*** Opening of Exercise inputs ***

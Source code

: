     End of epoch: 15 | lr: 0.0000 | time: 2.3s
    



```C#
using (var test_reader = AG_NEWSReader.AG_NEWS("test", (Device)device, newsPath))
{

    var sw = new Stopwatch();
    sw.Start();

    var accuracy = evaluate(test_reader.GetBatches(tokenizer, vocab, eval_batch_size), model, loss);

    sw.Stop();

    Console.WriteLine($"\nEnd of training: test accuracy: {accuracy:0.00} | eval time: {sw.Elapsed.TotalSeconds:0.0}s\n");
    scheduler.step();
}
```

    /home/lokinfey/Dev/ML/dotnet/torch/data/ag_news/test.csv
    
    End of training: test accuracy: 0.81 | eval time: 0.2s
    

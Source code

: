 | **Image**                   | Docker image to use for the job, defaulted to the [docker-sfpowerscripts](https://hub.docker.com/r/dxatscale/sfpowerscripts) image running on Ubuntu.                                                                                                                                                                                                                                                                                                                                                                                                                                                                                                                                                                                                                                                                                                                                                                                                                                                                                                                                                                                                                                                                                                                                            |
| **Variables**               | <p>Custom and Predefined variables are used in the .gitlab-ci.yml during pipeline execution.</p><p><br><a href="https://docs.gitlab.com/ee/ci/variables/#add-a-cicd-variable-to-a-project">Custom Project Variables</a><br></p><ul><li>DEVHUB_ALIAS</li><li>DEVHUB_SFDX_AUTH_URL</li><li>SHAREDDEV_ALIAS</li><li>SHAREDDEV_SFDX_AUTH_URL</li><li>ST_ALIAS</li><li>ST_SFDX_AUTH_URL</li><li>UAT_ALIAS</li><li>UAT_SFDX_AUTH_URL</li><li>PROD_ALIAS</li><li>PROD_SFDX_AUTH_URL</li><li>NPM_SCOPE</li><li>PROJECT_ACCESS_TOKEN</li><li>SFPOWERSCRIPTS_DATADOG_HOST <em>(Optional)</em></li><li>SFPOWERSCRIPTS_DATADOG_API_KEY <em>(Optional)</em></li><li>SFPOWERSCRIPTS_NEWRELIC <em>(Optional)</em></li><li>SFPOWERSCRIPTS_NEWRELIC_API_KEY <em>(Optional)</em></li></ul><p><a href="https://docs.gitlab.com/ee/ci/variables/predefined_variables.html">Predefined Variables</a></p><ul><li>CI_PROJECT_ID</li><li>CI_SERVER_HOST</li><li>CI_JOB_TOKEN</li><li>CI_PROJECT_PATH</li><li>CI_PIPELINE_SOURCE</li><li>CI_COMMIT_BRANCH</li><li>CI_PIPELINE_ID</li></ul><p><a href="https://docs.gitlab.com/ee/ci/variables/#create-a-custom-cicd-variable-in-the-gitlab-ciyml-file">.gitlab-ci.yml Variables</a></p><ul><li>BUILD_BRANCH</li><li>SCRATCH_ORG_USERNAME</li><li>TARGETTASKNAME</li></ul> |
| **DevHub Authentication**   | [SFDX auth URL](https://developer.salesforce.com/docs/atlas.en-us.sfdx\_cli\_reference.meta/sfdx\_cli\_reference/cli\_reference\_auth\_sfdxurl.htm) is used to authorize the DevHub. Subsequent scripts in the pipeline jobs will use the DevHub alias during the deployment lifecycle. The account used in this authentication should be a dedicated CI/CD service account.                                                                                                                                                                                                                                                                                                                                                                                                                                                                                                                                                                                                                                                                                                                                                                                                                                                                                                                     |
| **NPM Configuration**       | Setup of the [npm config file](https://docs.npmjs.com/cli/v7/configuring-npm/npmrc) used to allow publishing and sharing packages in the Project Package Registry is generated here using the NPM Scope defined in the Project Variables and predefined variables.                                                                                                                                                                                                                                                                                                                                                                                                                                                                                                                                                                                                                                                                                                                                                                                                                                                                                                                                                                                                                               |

*** Close of Exercise inputs ***

> _Activity_
Output the entire listing precisely as it stands.

> _Result below_
Source code

:     End of epoch: 15 | lr: 0.0000 | time: 2.3s
    



```C#
using (var test_reader = AG_NEWSReader.AG_NEWS("test", (Device)device, newsPath))
{

    var sw = new Stopwatch();
    sw.Start();

    var accuracy = evaluate(test_reader.GetBatches(tokenizer, vocab, eval_batch_size), model, loss);

    sw.Stop();

    Console.WriteLine($"\nEnd of training: test accuracy: {accuracy:0.00} | eval time: {sw.Elapsed.TotalSeconds:0.0}s\n");
    scheduler.step();
}
```

    /home/lokinfey/Dev/ML/dotnet/torch/data/ag_news/test.csv
    
    End of training: test accuracy: 0.81 | eval time: 0.2s
    

Source code

: | **Image**                   | Docker image to use for the job, defaulted to the [docker-sfpowerscripts](https://hub.docker.com/r/dxatscale/sfpowerscripts) image running on Ubuntu.                                                                                                                                                                                                                                                                                                                                                                                                                                                                                                                                                                                                                                                                                                                                                                                                                                                                                                                                                                                                                                                                                                                                            |
| **Variables**               | <p>Custom and Predefined variables are used in the .gitlab-ci.yml during pipeline execution.</p><p><br><a href="https://docs.gitlab.com/ee/ci/variables/#add-a-cicd-variable-to-a-project">Custom Project Variables</a><br></p><ul><li>DEVHUB_ALIAS</li><li>DEVHUB_SFDX_AUTH_URL</li><li>SHAREDDEV_ALIAS</li><li>SHAREDDEV_SFDX_AUTH_URL</li><li>ST_ALIAS</li><li>ST_SFDX_AUTH_URL</li><li>UAT_ALIAS</li><li>UAT_SFDX_AUTH_URL</li><li>PROD_ALIAS</li><li>PROD_SFDX_AUTH_URL</li><li>NPM_SCOPE</li><li>PROJECT_ACCESS_TOKEN</li><li>SFPOWERSCRIPTS_DATADOG_HOST <em>(Optional)</em></li><li>SFPOWERSCRIPTS_DATADOG_API_KEY <em>(Optional)</em></li><li>SFPOWERSCRIPTS_NEWRELIC <em>(Optional)</em></li><li>SFPOWERSCRIPTS_NEWRELIC_API_KEY <em>(Optional)</em></li></ul><p><a href="https://docs.gitlab.com/ee/ci/variables/predefined_variables.html">Predefined Variables</a></p><ul><li>CI_PROJECT_ID</li><li>CI_SERVER_HOST</li><li>CI_JOB_TOKEN</li><li>CI_PROJECT_PATH</li><li>CI_PIPELINE_SOURCE</li><li>CI_COMMIT_BRANCH</li><li>CI_PIPELINE_ID</li></ul><p><a href="https://docs.gitlab.com/ee/ci/variables/#create-a-custom-cicd-variable-in-the-gitlab-ciyml-file">.gitlab-ci.yml Variables</a></p><ul><li>BUILD_BRANCH</li><li>SCRATCH_ORG_USERNAME</li><li>TARGETTASKNAME</li></ul> |
| **DevHub Authentication**   | [SFDX auth URL](https://developer.salesforce.com/docs/atlas.en-us.sfdx\_cli\_reference.meta/sfdx\_cli\_reference/cli\_reference\_auth\_sfdxurl.htm) is used to authorize the DevHub. Subsequent scripts in the pipeline jobs will use the DevHub alias during the deployment lifecycle. The account used in this authentication should be a dedicated CI/CD service account.                                                                                                                                                                                                                                                                                                                                                                                                                                                                                                                                                                                                                                                                                                                                                                                                                                                                                                                     |
| **NPM Configuration**       | Setup of the [npm config file](https://docs.npmjs.com/cli/v7/configuring-npm/npmrc) used to allow publishing and sharing packages in the Project Package Registry is generated here using the NPM Scope defined in the Project Variables and predefined variables.                                                                                                                                                                                                                                                                                                                                                                                                                                                                                                                                                                                                                                                                                                                                                                                                                                                                                                                                                                                                                               |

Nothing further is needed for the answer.